GERRITSEN BEACH (WABC) -- A new flag is going up in a classroom at PS 22, Gerritsen Beach School - the flag is the first thing students give their attention to every morning.
"It's a great symbol of our country," says 2nd grader, Casey Sarubbi.
For a school that weathered the storms of Superstorm Sandy, its flags did not do as well.
"They were just worn, faded, some of them tattered - probably pretty old flags, you know!" said Charley Foley.
Foley is a police officer and founder of the Tucson-based organization, 'Flags for the Flagless', The group matches schools in need with businesses and organizations willing to donate them.
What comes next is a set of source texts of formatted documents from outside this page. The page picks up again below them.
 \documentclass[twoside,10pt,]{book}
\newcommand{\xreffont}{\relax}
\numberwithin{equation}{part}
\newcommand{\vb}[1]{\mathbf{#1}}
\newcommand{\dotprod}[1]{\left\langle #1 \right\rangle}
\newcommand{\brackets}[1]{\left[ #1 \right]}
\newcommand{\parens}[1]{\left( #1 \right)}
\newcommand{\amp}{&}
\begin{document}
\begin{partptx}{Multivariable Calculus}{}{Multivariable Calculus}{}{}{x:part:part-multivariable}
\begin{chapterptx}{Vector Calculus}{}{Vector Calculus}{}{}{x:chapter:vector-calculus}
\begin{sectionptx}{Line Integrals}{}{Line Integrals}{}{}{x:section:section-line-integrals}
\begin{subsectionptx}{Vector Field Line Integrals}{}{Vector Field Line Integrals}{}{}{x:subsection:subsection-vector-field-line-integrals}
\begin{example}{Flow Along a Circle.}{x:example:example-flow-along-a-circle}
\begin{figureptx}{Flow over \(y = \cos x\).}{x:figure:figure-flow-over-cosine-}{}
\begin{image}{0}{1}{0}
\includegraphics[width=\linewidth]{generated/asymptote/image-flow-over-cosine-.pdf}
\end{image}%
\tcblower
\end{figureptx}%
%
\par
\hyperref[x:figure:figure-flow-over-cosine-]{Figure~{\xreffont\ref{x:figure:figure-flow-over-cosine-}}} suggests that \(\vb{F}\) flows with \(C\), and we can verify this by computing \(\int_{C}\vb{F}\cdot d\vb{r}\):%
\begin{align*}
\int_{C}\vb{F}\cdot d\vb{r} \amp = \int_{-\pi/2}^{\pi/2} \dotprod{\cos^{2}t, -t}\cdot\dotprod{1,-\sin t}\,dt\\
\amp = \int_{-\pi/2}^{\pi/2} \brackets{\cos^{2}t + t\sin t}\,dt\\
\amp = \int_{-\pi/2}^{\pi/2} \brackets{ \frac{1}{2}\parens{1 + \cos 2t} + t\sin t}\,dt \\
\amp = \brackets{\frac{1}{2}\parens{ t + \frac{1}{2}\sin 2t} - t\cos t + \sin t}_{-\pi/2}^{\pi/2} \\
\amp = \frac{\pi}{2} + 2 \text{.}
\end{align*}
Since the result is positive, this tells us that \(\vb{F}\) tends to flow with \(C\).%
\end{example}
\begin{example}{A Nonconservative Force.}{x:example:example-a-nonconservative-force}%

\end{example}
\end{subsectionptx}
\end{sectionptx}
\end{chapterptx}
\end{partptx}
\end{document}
Foley was contacted on social media last year by an employee at the school.
"He said that the school couldn't afford to get the flags, so he was looking for outside help to make that happen," said Foley.
Foley immediately contacted Long Island business owner Vincent Nuzzolese of Nuzzolese Brothers Ice.
"He informed me that he has a Nuzzolese family here, ice company, that they would love to donate flags for every classroom," says PS 277 Principal Jeanne Fish.
The Nuzzolese family, with flags in hand, joined the ceremony.
"When we walked in, it caught us all off guard completely, off guard to see all these kids and to see all this patriotism," said Vincent Nuzzolese.
30 new flags for each classroom, but more importantly, a message that resonates with both the children and the adults.
"I'm very pleased to see that the kids are aware of what it took to hang that flag up there," added Nuzzolese.
"It's way more important to me now that I know what it represents," says Casey Sarubbi.
Flags for the Flagless has now delivered flags to classrooms all over the nation, but they may not find a more appreciative group of children than at Gerritsen Beach school.